* [Entries taken from a collection]:
......
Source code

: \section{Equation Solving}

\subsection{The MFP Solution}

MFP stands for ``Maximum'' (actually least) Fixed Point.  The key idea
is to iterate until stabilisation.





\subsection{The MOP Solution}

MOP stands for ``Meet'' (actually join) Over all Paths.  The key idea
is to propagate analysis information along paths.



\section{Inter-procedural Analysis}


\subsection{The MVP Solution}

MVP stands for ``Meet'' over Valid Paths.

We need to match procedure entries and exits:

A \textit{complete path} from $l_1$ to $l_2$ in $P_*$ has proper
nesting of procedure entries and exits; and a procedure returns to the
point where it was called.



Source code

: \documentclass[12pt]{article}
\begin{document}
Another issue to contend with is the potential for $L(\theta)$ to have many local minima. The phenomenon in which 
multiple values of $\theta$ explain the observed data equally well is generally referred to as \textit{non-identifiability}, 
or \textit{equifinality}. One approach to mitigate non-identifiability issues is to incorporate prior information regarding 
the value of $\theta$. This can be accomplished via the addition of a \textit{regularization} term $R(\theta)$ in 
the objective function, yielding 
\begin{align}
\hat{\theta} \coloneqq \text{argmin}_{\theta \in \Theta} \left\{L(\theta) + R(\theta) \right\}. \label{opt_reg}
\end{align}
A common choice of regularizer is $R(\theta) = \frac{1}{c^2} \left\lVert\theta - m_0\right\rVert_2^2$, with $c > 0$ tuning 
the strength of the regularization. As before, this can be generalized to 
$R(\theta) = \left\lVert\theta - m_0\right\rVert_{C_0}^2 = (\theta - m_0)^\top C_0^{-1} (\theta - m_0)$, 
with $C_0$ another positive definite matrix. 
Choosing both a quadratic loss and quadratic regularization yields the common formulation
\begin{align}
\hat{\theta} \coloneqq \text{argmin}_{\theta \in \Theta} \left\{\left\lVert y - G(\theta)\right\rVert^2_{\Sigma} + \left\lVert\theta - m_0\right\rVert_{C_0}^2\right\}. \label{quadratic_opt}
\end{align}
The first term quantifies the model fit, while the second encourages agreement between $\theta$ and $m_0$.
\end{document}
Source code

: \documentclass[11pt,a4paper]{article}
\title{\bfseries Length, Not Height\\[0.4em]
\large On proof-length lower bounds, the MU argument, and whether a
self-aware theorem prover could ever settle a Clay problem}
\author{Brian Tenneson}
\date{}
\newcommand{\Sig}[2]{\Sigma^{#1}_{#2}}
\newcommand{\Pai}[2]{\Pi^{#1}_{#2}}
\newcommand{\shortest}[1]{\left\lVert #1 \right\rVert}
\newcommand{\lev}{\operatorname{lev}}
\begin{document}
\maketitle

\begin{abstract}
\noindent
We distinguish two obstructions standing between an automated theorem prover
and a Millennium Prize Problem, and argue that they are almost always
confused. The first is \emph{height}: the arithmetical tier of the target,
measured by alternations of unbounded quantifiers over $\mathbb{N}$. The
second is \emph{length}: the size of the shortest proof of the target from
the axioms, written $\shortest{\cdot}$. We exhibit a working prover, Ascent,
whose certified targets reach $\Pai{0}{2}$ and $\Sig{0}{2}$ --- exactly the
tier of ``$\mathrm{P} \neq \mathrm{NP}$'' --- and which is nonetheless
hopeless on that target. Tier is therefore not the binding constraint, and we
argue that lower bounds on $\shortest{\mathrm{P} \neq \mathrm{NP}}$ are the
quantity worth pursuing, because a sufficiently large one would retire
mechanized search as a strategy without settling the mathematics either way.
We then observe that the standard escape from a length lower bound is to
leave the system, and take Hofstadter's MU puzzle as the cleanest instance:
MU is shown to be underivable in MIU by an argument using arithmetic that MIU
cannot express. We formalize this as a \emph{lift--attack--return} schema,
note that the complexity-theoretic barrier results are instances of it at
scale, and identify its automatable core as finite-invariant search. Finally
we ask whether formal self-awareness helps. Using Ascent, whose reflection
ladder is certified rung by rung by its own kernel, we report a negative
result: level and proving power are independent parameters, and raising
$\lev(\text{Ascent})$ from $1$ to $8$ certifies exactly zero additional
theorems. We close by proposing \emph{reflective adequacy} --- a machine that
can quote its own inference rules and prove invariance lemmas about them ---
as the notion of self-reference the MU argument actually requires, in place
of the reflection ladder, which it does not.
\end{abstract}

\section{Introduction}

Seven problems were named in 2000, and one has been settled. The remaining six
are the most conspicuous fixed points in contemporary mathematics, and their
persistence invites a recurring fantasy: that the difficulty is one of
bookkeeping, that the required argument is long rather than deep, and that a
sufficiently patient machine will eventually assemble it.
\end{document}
......
* [Task brief]:
Write out exactly the lines starting with the one that holds "persistence invites a" and running through the last line above.

* [Response to the task]:
persistence invites a recurring fantasy: that the difficulty is one of
bookkeeping, that the required argument is long rather than deep, and that a
sufficiently patient machine will eventually assemble it.
\end{document}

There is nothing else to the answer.